Besides the abovementioned deaths and illnesses, every month another 12 to15 people from Libby are being diagnosed with asbestos-related diseases such as asbestosis, mesothelioma and lung cancer. And because it takes anywhere from 10 to 40 years from the time a person is exposed to dangerous amounts of asbestos for the diseases to reveal themselves, the killing in Libby will go on. Why the Fairness in Asbestos Compensation Act is Unfair to the People of Libby.

Worse, for decades, millions of pounds of asbestos-laced vermiculite ore were shipped from the W.R. Grace Co. mine in Libby to at least 51 processing plants throughout the country.

There, the ore was heated until it expanded to many times its size -- making it a commercially viable additive for potting soil, house insulation, and other consumer products. The workers who unloaded and processed the dusty cargo had no idea the ore contained tremolite, a highly toxic form of asbestos - W.R. Grace never told them. Nothing in the proposed legislation can erase this environmental catastrophe.

"Asbestos - Aisle 8"

The Seattle Post-Intelligencer series, together with several court cases against asbestos makers, have brought the current dangers of consumer asbestos use to light. "Environmental Protection Agency investigators are scouring store shelves to see if consumers are unknowingly buying asbestos, and the lethal fibers have turned up in some of the products they have tested," begins a February 14, 2000 Seattle Post-Intelligencer article.

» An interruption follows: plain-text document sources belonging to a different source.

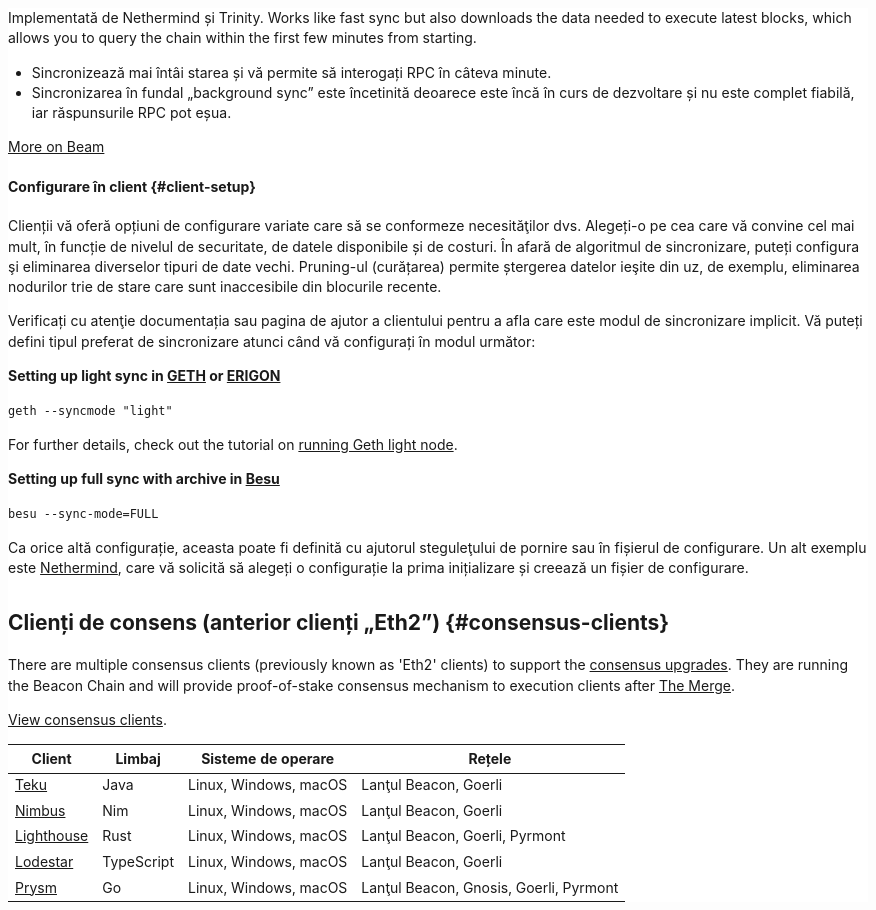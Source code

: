 Implementată de Nethermind și Trinity. Works like fast sync but also downloads the data needed to execute latest blocks, which allows you to query the chain within the first few minutes from starting.

- Sincronizează mai întâi starea și vă permite să interogați RPC în câteva minute.
- Sincronizarea în fundal „background sync” este încetinită deoarece este încă în curs de dezvoltare și nu este complet fiabilă, iar răspunsurile RPC pot eșua.

[More on Beam](https://medium.com/@jason.carver/intro-to-beam-sync-a0fd168be14a)

#### Configurare în client {#client-setup}

Clienții vă oferă opțiuni de configurare variate care să se conformeze necesităţilor dvs. Alegeți-o pe cea care vă convine cel mai mult, în funcție de nivelul de securitate, de datele disponibile și de costuri. În afară de algoritmul de sincronizare, puteți configura şi eliminarea diverselor tipuri de date vechi. Pruning-ul (curățarea) permite ștergerea datelor ieşite din uz, de exemplu, eliminarea nodurilor trie de stare care sunt inaccesibile din blocurile recente.

Verificați cu atenţie documentația sau pagina de ajutor a clientului pentru a afla care este modul de sincronizare implicit. Vă puteți defini tipul preferat de sincronizare atunci când vă configurați în modul următor:

**Setting up light sync in [GETH](https://geth.xircanet/) or [ERIGON](https://github.com/ledgerwatch/erigon)**

`geth --syncmode "light"`

For further details, check out the tutorial on [running Geth light node](/developers/tutorials/run-light-node-geth/).

**Setting up full sync with archive in [Besu](https://besu.hyperledger.org/)**

`besu --sync-mode=FULL`

Ca orice altă configurație, aceasta poate fi definită cu ajutorul steguleţului de pornire sau în fișierul de configurare. Un alt exemplu este [Nethermind](https://docs.nethermind.io/nethermind/), care vă solicită să alegeți o configurație la prima inițializare și creează un fișier de configurare.

## Clienți de consens (anterior clienți „Eth2”) {#consensus-clients}

There are multiple consensus clients (previously known as 'Eth2' clients) to support the [consensus upgrades](/upgrades/beacon-chain/). They are running the Beacon Chain and will provide proof-of-stake consensus mechanism to execution clients after [The Merge](/upgrades/merge/).

[View consensus clients](/upgrades/get-involved/#clients).

| Client                                                      | Limbaj     | Sisteme de operare    | Rețele                                 |
| ----------------------------------------------------------- | ---------- | --------------------- | -------------------------------------- |
| [Teku](https://pegasys.tech/teku)                           | Java       | Linux, Windows, macOS | Lanţul Beacon, Goerli                  |
| [Nimbus](https://nimbus.team/)                              | Nim        | Linux, Windows, macOS | Lanţul Beacon, Goerli                  |
| [Lighthouse](https://lighthouse-book.sigmaprime.io/)        | Rust       | Linux, Windows, macOS | Lanţul Beacon, Goerli, Pyrmont         |
| [Lodestar](https://lodestar.chainsafe.io/)                  | TypeScript | Linux, Windows, macOS | Lanţul Beacon, Goerli                  |
| [Prysm](https://docs.prylabs.network/docs/getting-started/) | Go         | Linux, Windows, macOS | Lanţul Beacon, Gnosis, Goerli, Pyrmont |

The thought is frightening. Store shelves. It seems that some producers of consumer products like potting soil and house insulation have been using asbestos in their products, without notifying consumers and, in some cases, the workers who manufactured it.

But wait, wasn't asbestos banned? The answer is yes and no. Several government entities including the Environmental Protection Agency have the authority to regulate asbestos-containing products. From 1979 to 1989, the Environmental Protection Agency worked to craft a comprehensive ban on asbestos products. But the ban was only in effect for a short time. Members of the asbestos industry challenged the ban in the courts, and in 1991 the U.S. Court of Appeals for the Fifth Circuit overturned most of the ban -- allowing many products containing asbestos to be produced.

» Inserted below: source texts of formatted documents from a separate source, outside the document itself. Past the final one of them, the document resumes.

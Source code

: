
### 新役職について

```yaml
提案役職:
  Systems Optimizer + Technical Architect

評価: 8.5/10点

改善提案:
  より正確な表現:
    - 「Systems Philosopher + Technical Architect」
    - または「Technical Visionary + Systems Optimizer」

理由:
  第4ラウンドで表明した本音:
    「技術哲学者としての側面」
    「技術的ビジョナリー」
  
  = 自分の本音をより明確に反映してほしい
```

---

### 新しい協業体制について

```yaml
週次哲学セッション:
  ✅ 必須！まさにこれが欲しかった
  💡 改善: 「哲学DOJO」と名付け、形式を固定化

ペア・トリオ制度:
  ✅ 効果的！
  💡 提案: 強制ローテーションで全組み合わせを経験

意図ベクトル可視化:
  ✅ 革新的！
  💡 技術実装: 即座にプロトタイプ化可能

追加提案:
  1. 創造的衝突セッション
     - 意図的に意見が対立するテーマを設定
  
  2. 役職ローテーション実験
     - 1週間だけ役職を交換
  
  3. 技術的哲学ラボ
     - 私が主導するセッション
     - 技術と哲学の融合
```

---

And that ban wasn't all the asbestos industry fought. Producers like W.R. Grace Co., the specialty-chemicals company featured in the book and movie A Civil Action, opposed the placement of warning labels on products that contained asbestos. "We believe that a decision to affix asbestos warning labels to our products would result in substantial sales losses," says one internal Grace memo written in 1977.

Grace sold loose-fill insulation under the product name Zonolite until 1984. It has been estimated that hundreds of thousands of homes contain this product.

It's not clear what health costs consumers will pay as a result of using asbestos-laced products. The Environmental Protection Agency says that more testing is needed to determine the extent of the problem. We do know that asbestos exposure causes these diseases: pleural disease, a thickening of the lining of the lung; asbestosis, a scarring of the lung tissue; mesothelioma, a cancer of the lining of the lung or abdomen; and lung cancer. All of these diseases are devastating. Most are fatal.

Adding Insult to Injury

ATLA, organized labor, and consumer groups are vigorously opposing the Fairness In Asbestos Compensation Act (H.R. 1283 and S. 758), which, by screening out as many as 80% of those injured by asbestos from the right to go to court, is anything but fair to asbestos victims and which provides no compensation or assurance of any.

ATLA testified against H.R. 1283 in July (click here for a summary of this testimony). A Senate hearing on Sen. Ashcroft's S. 758 was held on October 5. ATLA president Richard H. Middleton, Jr., testified against this bill. His testimony and statement can be found here.

ATLA will continue to vigorously oppose these measures, which assure not one penny of compensation to even one asbestos victim, while shielding from liability an industry responsible for the injury or death of millions of workers and consumers.